Elle ouvrit un sachet de bonbons acidulés, se prépara un café puis s'assit à la table de la cuisine. Elle laissa alors ses pensées vagabonder. Cela faisait longtemps qu'elle n'avait pas évoqué - ni pour elle-même, ni encore moins pour quelqu'un d'autre - la façon dont l'oncle et elle s'étaient rencontrés et avaient bâti leur affaire. Elle avait dit la vérité à Alice, mais les grandes lignes uniquement. Elle se rendait compte à présent que la débutante naïve d'autrefois avait cédé la place à une toute autre Ava, chevronnée et aguerrie.

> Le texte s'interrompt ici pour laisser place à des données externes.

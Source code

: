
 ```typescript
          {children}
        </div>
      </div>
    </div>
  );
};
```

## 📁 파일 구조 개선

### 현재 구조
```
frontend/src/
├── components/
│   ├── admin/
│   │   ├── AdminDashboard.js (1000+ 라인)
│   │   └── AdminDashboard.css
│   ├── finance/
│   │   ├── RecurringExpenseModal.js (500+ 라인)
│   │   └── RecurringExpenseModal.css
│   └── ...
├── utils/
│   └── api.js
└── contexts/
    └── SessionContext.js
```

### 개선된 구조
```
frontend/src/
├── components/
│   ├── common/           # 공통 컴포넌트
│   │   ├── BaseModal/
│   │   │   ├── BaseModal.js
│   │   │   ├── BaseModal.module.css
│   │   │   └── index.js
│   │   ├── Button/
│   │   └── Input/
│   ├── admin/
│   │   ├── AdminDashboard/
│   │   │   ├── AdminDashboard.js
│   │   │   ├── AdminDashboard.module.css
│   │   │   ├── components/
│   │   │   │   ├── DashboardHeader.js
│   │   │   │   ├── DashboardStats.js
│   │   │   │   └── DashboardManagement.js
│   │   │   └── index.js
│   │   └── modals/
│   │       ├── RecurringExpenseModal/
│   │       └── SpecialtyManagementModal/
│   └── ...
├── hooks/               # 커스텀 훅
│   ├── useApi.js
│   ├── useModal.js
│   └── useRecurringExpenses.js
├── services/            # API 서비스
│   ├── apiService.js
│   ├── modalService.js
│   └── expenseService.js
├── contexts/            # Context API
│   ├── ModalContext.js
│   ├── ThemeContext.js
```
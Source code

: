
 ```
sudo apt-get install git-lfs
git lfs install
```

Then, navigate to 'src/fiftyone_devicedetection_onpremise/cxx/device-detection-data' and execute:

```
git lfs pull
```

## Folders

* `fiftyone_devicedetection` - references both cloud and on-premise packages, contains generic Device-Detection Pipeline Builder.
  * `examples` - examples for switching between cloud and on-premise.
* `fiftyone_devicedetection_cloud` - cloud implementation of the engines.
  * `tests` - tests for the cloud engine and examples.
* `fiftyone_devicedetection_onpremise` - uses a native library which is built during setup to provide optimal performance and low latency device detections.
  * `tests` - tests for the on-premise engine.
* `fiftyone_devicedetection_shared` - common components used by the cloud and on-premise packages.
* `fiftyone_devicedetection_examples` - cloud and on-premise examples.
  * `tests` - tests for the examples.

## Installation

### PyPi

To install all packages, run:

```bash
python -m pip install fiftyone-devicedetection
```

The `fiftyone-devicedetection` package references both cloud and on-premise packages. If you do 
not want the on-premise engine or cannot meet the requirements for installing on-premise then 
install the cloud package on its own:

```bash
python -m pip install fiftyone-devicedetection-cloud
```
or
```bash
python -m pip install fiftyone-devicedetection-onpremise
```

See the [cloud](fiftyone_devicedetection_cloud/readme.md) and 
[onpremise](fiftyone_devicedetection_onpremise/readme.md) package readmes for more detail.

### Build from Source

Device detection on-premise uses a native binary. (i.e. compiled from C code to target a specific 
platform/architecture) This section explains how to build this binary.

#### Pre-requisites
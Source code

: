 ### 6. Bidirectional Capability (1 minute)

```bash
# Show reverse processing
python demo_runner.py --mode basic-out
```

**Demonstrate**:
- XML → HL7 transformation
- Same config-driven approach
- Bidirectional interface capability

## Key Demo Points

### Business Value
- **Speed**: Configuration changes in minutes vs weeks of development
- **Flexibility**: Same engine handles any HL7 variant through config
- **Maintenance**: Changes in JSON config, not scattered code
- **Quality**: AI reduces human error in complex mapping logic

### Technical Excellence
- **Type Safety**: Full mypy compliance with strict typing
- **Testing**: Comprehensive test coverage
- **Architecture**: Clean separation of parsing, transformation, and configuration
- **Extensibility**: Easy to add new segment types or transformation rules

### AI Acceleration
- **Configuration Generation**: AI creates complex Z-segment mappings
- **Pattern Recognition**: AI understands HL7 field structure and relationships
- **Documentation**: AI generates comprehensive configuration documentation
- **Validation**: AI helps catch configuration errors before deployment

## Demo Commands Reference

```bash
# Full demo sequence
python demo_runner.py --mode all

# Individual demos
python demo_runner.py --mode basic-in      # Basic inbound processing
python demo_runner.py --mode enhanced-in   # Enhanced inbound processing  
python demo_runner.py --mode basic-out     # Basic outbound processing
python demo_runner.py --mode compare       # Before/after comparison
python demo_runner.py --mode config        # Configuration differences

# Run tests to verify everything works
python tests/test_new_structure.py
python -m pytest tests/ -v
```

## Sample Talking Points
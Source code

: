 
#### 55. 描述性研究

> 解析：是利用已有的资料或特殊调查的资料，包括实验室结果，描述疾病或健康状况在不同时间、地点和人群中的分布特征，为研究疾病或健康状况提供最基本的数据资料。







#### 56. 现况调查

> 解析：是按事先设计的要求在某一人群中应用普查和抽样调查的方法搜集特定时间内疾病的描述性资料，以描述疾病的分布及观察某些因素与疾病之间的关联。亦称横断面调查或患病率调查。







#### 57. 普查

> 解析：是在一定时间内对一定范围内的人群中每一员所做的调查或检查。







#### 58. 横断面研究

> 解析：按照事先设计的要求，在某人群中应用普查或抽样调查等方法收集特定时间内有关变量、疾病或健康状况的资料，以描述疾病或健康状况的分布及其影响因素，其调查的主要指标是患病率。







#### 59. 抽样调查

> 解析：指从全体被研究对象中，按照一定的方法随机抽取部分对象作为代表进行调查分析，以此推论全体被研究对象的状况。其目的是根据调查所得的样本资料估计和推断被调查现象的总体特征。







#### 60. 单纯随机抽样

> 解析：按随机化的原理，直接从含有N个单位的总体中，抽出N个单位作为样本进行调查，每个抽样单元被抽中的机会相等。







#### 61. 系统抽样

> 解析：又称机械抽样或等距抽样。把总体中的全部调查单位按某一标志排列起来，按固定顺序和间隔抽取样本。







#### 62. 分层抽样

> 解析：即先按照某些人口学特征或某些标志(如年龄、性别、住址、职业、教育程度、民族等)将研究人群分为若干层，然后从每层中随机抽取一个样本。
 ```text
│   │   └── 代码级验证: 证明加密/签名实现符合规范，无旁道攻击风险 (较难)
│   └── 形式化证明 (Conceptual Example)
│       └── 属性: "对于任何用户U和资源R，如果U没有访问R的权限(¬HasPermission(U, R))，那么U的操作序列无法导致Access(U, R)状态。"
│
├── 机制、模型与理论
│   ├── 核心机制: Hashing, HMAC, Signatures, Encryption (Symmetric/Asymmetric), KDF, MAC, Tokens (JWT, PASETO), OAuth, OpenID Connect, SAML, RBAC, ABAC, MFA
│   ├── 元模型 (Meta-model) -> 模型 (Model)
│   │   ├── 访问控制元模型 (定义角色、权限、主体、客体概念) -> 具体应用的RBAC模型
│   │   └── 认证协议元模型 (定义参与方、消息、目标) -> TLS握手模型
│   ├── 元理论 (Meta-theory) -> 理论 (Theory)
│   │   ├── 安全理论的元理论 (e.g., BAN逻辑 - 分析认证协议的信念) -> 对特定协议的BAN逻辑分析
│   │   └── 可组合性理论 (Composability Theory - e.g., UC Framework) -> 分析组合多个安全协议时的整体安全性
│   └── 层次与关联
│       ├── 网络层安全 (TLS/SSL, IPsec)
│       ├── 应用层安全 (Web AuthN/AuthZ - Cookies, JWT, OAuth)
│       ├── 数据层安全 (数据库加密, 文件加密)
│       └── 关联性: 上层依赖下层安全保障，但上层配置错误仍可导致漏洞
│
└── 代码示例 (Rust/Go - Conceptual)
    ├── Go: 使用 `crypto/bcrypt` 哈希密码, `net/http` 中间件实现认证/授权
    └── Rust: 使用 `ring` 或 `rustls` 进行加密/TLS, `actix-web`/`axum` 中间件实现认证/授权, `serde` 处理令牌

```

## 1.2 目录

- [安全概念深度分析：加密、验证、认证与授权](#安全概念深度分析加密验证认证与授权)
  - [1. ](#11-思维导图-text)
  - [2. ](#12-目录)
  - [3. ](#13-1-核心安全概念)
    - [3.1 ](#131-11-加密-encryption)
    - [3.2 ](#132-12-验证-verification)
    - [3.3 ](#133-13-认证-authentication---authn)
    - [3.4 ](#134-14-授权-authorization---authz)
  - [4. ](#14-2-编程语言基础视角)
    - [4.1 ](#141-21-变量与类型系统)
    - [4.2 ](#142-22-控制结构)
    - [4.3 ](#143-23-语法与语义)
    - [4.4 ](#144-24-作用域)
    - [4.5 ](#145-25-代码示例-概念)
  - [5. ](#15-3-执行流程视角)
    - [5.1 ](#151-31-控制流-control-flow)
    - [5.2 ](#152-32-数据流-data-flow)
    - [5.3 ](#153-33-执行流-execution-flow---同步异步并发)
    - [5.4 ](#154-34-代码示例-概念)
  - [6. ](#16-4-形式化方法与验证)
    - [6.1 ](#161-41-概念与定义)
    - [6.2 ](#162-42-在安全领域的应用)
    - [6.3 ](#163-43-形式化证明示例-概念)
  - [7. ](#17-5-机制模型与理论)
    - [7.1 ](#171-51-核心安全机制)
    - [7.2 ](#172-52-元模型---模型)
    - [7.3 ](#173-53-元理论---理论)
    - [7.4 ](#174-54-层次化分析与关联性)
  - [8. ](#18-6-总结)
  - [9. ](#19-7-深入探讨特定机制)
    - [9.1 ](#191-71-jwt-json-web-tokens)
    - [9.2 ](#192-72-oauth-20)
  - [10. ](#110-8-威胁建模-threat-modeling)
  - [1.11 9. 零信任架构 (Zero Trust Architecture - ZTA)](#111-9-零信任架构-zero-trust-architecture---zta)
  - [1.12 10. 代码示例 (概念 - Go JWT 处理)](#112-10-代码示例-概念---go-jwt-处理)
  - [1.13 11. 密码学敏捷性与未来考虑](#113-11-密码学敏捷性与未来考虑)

Au départ, c'était dans la partie financière que s'exprimait le mieux son talent. Grâce à sa formation, à son imagination et à sa curiosité naturelle, elle parvenait à pister l'argent jusqu'à des endroits où les escrocs le croyaient inaccessible. Elle s'était d'abord focalisée sur cette étape. Puis, peu à peu, elle s'était lancée dans le travail de récupération. Elle se chargeait d'attendrir les cibles : elle avait un don pour faire parler les gens, surtout les hommes qui ne voyaient en elle qu'une jeune créature exotique, polie et douce, parfaitement inoffensive. Quand ils s'apercevaient de leur erreur, il était généralement trop tard.